SUPPLIED RECORDS below:
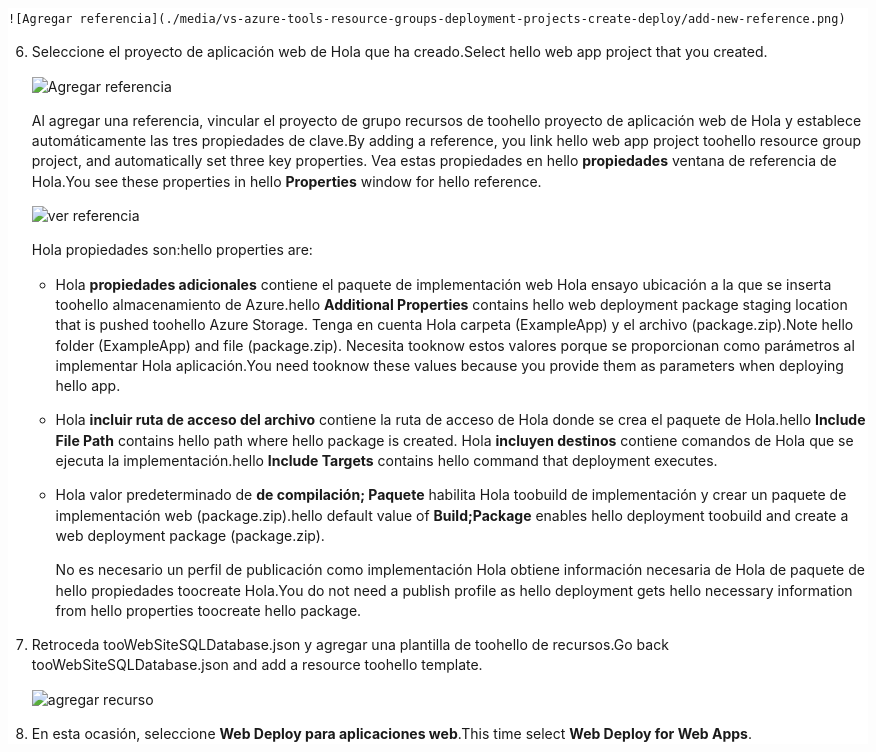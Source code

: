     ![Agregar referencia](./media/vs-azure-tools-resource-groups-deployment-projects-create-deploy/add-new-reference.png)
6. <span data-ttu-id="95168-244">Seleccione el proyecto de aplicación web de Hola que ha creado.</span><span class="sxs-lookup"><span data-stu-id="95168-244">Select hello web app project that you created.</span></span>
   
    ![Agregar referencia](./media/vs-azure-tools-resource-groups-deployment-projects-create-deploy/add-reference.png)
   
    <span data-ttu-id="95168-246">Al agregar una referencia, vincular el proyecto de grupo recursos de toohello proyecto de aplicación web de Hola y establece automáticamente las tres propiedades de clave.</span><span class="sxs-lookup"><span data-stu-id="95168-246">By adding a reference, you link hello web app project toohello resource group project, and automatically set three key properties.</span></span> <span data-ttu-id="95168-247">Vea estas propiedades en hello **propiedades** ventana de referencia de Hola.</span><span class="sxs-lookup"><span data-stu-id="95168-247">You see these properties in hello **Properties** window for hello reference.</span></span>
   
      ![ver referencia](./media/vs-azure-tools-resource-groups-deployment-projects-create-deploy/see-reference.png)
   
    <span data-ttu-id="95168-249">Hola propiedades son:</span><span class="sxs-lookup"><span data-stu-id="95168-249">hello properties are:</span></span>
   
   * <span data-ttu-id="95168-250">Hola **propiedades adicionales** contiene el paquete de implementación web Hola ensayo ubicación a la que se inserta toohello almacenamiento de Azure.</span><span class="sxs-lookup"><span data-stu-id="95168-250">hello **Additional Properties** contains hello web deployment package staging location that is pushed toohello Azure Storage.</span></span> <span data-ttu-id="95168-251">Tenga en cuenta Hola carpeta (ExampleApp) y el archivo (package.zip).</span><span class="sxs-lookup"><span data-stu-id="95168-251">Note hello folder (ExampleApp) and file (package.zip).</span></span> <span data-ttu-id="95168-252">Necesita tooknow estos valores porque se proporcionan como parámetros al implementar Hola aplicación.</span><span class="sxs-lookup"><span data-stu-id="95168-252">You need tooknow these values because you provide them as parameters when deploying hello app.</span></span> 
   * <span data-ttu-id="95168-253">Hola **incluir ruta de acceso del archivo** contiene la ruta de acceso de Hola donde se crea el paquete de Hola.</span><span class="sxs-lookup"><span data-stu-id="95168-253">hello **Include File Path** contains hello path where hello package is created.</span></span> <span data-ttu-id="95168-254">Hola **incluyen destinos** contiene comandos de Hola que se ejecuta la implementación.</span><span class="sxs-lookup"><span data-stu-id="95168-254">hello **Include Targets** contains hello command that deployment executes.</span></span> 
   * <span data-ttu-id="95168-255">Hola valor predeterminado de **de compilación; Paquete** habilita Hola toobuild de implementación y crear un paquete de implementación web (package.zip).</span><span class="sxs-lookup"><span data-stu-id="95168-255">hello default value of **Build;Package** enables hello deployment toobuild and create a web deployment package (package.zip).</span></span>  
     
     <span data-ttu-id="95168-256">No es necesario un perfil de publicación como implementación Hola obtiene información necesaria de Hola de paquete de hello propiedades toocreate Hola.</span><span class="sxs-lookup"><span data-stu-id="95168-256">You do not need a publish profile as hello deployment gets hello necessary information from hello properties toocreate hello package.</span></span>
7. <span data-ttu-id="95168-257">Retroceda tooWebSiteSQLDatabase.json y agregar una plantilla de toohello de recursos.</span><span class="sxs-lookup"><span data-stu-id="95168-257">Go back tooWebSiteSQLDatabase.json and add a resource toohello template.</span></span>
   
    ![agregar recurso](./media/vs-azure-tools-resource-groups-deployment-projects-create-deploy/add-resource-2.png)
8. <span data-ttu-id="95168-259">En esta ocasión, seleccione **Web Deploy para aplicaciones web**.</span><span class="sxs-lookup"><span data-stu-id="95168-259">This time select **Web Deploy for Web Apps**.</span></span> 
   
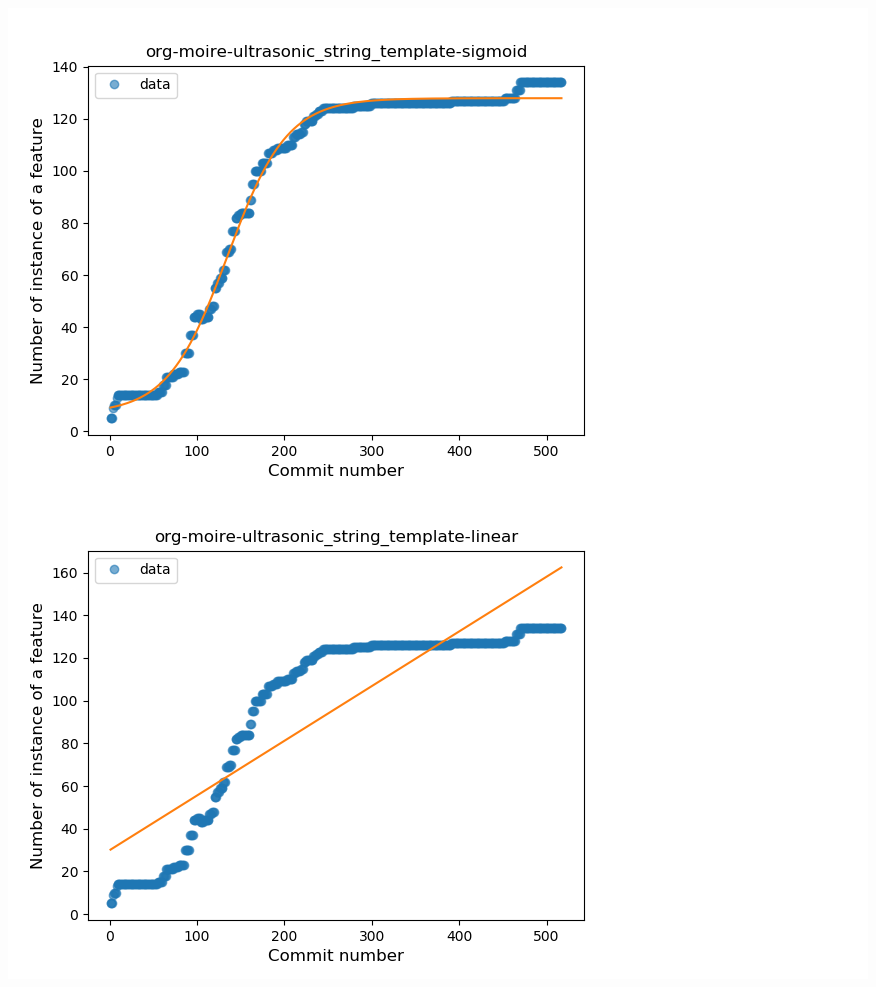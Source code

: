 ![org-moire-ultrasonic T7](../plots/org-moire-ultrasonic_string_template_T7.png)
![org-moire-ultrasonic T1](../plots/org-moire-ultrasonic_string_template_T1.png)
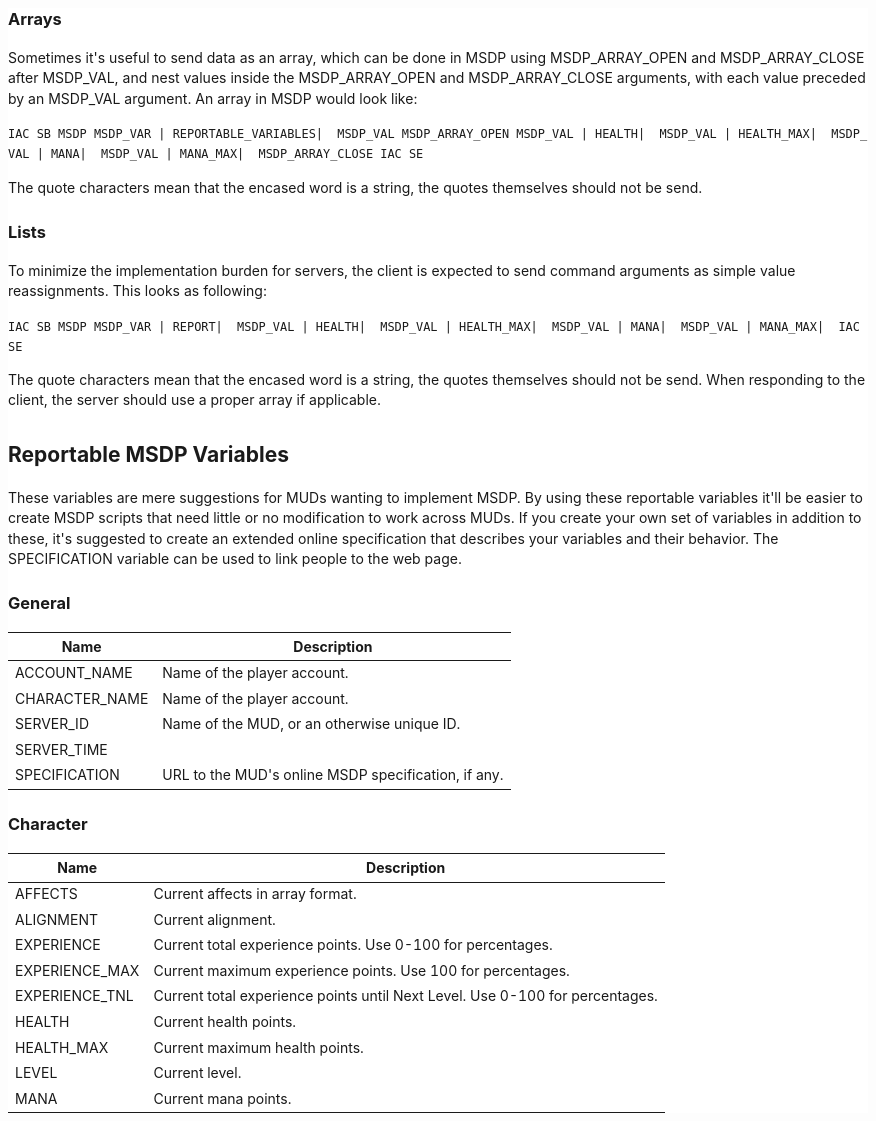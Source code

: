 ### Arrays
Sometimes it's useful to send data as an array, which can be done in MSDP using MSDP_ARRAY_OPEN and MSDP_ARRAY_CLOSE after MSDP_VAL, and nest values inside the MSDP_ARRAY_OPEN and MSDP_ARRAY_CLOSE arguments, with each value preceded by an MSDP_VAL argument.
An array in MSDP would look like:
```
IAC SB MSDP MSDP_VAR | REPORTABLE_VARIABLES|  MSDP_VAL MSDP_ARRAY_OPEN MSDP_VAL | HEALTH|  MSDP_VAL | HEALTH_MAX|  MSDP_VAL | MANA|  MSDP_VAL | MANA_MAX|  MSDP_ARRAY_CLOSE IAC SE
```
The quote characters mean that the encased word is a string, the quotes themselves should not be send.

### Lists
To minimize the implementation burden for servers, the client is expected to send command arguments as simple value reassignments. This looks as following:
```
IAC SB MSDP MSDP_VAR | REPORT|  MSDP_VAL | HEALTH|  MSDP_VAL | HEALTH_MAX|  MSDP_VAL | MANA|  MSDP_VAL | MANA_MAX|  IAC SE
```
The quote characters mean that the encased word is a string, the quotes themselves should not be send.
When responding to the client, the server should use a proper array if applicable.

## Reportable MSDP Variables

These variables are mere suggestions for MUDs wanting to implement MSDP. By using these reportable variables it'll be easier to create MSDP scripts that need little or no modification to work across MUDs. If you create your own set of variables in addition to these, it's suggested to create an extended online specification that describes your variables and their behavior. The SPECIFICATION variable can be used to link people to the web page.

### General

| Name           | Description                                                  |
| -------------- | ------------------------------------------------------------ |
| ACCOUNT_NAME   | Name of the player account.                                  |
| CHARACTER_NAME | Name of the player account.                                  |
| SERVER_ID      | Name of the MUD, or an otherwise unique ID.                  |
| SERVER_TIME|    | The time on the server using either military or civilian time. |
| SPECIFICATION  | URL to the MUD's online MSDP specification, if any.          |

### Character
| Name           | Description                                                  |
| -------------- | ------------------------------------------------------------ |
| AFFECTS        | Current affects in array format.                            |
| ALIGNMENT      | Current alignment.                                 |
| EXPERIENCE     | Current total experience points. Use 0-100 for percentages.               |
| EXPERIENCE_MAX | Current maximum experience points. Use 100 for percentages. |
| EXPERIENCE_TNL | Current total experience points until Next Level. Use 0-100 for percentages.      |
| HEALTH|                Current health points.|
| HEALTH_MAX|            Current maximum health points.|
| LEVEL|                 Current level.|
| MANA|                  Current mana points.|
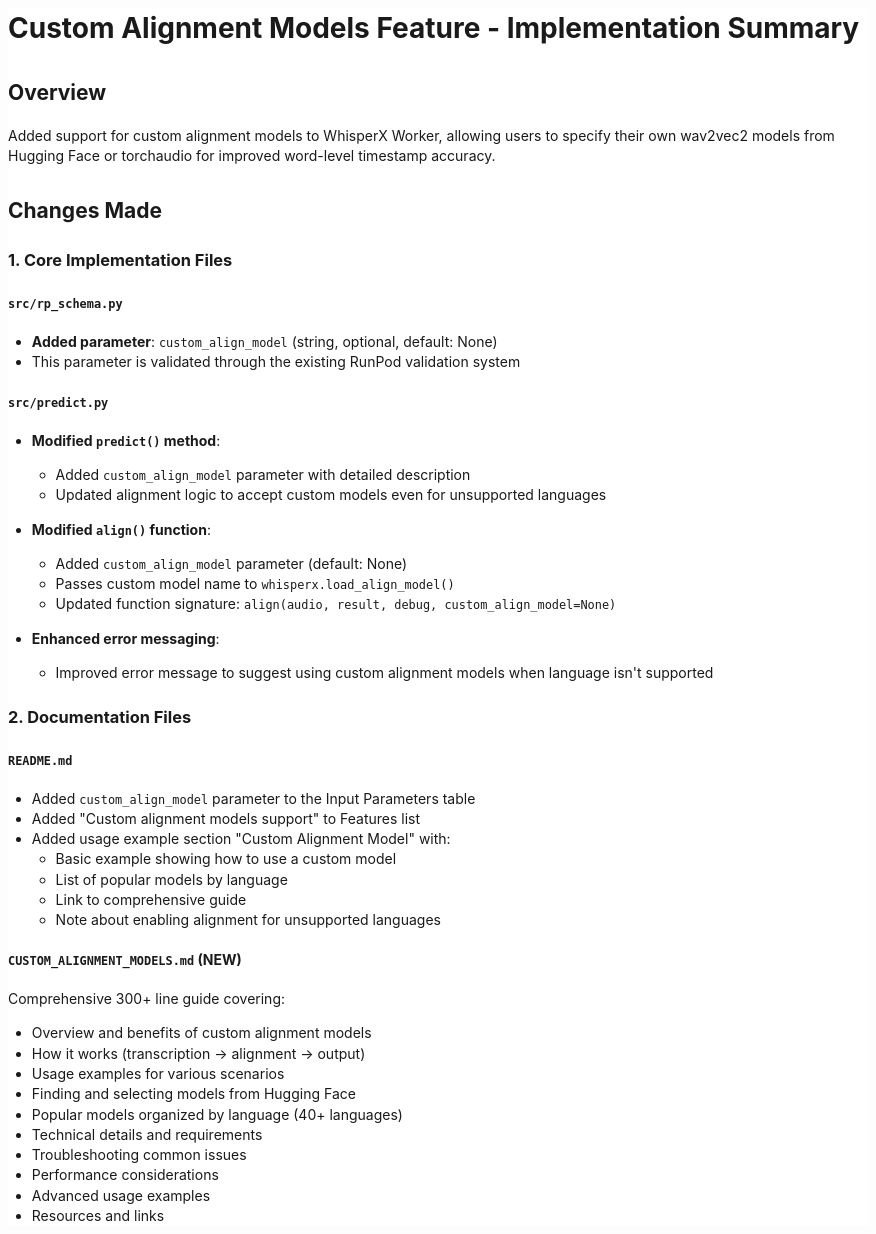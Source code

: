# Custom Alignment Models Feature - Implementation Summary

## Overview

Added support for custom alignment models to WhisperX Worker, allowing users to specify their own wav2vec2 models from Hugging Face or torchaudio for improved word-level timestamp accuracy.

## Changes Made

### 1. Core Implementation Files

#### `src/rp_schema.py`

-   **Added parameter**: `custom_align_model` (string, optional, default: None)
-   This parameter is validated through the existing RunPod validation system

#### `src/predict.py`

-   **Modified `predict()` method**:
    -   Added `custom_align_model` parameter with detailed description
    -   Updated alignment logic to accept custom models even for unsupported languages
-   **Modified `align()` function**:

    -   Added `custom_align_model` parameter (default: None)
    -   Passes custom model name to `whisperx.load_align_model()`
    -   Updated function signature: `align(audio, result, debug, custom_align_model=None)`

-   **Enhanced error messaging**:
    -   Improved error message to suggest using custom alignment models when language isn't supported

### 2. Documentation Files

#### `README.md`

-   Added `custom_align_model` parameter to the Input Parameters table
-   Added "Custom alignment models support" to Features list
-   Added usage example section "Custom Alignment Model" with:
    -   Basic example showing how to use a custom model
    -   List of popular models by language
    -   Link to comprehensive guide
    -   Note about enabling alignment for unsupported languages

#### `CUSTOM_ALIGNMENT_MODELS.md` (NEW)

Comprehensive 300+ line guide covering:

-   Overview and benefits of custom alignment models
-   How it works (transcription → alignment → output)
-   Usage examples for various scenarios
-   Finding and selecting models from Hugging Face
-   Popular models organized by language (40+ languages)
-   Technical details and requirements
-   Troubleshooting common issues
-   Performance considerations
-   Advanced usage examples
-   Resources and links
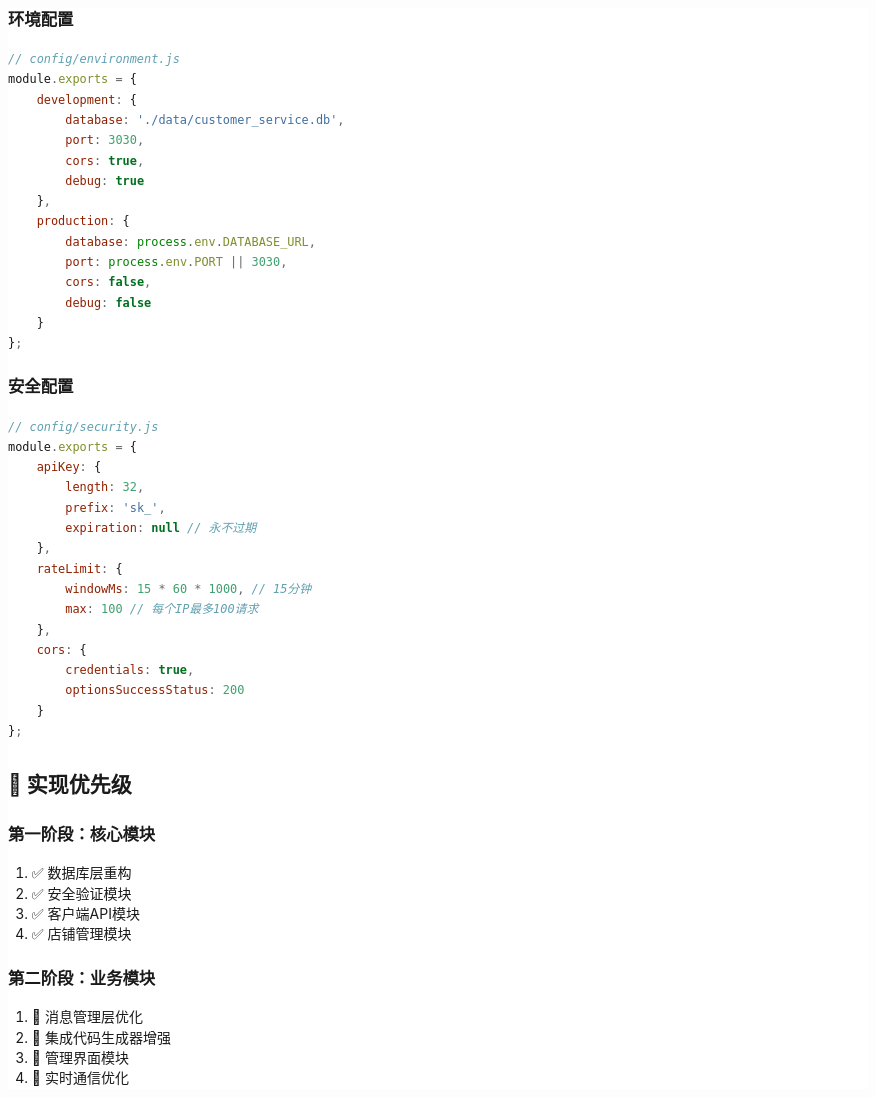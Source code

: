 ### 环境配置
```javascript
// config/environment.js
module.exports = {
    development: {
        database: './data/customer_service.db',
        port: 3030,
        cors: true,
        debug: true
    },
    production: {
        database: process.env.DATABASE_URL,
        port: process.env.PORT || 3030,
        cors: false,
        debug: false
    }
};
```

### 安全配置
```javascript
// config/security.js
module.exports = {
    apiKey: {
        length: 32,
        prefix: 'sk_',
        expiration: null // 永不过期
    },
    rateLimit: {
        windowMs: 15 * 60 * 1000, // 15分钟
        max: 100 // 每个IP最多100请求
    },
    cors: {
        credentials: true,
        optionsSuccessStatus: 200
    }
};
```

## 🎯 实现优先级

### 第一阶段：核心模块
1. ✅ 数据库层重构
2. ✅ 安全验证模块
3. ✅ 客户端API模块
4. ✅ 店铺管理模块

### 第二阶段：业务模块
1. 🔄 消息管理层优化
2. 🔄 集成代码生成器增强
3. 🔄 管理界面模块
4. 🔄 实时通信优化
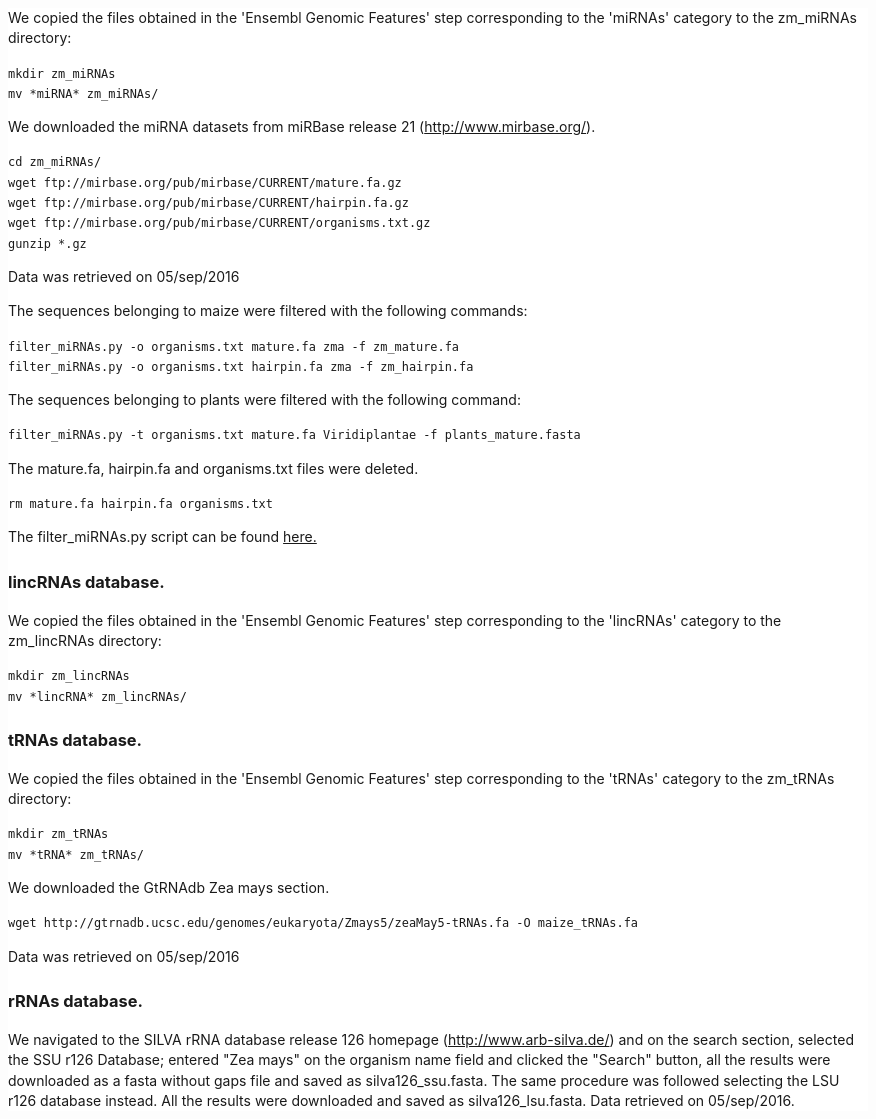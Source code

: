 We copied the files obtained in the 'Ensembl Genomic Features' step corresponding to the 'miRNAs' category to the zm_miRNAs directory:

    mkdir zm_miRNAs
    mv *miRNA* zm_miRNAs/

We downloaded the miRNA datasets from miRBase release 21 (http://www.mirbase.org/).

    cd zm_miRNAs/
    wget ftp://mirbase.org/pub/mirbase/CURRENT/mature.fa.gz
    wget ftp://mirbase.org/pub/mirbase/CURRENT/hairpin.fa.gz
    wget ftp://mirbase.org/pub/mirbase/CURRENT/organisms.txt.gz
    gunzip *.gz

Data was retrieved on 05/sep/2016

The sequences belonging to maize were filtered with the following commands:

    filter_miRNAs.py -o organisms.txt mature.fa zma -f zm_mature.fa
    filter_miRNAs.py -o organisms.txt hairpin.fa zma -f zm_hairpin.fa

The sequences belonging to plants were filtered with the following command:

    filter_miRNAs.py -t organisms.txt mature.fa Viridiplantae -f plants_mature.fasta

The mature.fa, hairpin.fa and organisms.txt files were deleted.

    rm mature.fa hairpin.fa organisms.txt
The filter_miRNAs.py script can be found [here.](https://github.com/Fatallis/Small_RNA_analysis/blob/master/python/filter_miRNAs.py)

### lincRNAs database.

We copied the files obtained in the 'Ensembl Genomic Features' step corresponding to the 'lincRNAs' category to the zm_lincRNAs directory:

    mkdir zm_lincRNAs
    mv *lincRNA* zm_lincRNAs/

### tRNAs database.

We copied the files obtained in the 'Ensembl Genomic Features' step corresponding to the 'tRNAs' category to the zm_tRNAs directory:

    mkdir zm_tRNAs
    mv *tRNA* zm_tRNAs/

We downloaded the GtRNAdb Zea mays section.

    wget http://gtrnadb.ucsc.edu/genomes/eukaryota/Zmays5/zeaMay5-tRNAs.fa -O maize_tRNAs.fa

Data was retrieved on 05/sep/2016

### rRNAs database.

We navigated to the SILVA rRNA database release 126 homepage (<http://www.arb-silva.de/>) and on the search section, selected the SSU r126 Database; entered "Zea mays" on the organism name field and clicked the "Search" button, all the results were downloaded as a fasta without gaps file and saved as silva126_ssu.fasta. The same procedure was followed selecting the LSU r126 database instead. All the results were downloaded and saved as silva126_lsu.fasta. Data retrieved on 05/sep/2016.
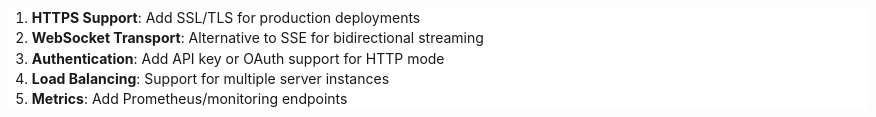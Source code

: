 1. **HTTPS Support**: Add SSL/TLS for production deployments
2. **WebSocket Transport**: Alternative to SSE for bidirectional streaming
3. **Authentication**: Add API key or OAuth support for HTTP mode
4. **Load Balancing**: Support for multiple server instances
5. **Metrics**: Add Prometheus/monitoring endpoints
End of SUPPLIED RECORDS.
TASK REQUIREMENTS:
Looking at the records above, return exactly the lines from the line with "language isn't supported" to the line with "selecting models from Hugging Face", both ends included.

EXERCISE RESPONSE:
    -   Improved error message to suggest using custom alignment models when language isn't supported

### 2. Documentation Files

#### `README.md`

-   Added `custom_align_model` parameter to the Input Parameters table
-   Added "Custom alignment models support" to Features list
-   Added usage example section "Custom Alignment Model" with:
    -   Basic example showing how to use a custom model
    -   List of popular models by language
    -   Link to comprehensive guide
    -   Note about enabling alignment for unsupported languages

#### `CUSTOM_ALIGNMENT_MODELS.md` (NEW)

Comprehensive 300+ line guide covering:

-   Overview and benefits of custom alignment models
-   How it works (transcription → alignment → output)
-   Usage examples for various scenarios
-   Finding and selecting models from Hugging Face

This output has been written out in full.